After a few lucky escapes, both on the ground and in the air, I decided to move back to Australia where I got a job in the desert flying workers between civilisation and the gas fields. Shortly after I started, I was promoted on to my first jet and based in Cairns. I thought I was in heaven.

A couple years later, I started with Qantas, where I have been for 23 years. Of those 23, the last 18 I have been sober.

Alcohol has affected my life since I was 14. However, a good place to start the story of my drinking -flying relationship is when I was given my start date with the airline.

The day I found out I was accepted into Qantas, I stopped drinking, being determined to do well. I considered it unlikely that fate would present me with this kind of opportunity again.

Even though starting was an exciting time, I found the early days of working for such an organisation overwhelming.

Shortly after getting checked out, I was given a London trip via Bangkok. There, on the first night’s arrival at check in, the Captain gave the First Officer and myself a time to meet back in the lobby that I cannot recall, but at a guess it would have been around six o’clock. As soon as we walked into the hotel bar, the Captain went to the counter and came back with three beers. This was a moment I had been dreading. How was I going to break the news that I was going to go against tradition and not have a few beers with the crew?

Even though I had rehearsed this moment in my mind hundreds of times, I was still not sure what I was going to say. “No thanks, I don’t drink”. You know those times in your life when you feel that it won’t turn out as bad as you think? Well this wasn’t one of them. He looked at me intensely; “Andrew, you have got to learn to relax, now have a f,,ing beer!” and slid a glass across the table and under my nose. F…k.
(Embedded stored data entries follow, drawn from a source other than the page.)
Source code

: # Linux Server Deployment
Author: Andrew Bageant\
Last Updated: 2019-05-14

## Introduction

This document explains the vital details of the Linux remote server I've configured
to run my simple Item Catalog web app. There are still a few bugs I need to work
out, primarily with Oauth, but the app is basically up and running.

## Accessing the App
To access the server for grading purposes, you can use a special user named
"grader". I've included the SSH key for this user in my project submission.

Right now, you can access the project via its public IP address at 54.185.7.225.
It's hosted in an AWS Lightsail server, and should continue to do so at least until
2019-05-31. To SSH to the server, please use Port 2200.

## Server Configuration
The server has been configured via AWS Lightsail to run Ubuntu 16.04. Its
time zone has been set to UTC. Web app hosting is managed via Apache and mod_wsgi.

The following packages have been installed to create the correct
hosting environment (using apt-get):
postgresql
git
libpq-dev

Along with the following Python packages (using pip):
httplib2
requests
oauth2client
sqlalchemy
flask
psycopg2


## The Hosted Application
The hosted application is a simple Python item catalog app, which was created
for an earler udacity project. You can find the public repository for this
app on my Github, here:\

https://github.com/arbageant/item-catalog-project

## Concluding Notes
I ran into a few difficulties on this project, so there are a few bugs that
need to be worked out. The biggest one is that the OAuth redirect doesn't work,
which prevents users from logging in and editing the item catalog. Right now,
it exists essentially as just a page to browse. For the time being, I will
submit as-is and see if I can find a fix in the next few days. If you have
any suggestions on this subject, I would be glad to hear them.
So, there I was. I thought my dream job that had become a reality was on the line if I didn’t at least fit in socially. I lacked confidence in my flying abilities and level of intellect – classic Imposter Syndrome. So off I went again on a downward spiral, with the exception of a couple of brief abstinences, drinking heavily for some time.

Fast forward a few years. My wife is six months pregnant in Australia and I am waking up in Paris after a night that would have made the movie ‘The Hangover’ look like a Disney production. As the parts of the night I could remember started coming back to me, I started feeling embarrassed, guilty and ashamed. I felt so physically ill that I could not draw the curtains and view one of the most beautiful cities on earth.

I was soon to start my First Officer training on the 737 which would finish around the same time as my son’s birth, so I took this as a good opportunity to have a break. This time I was not going to say never again; I was sick of breaking this promise to myself.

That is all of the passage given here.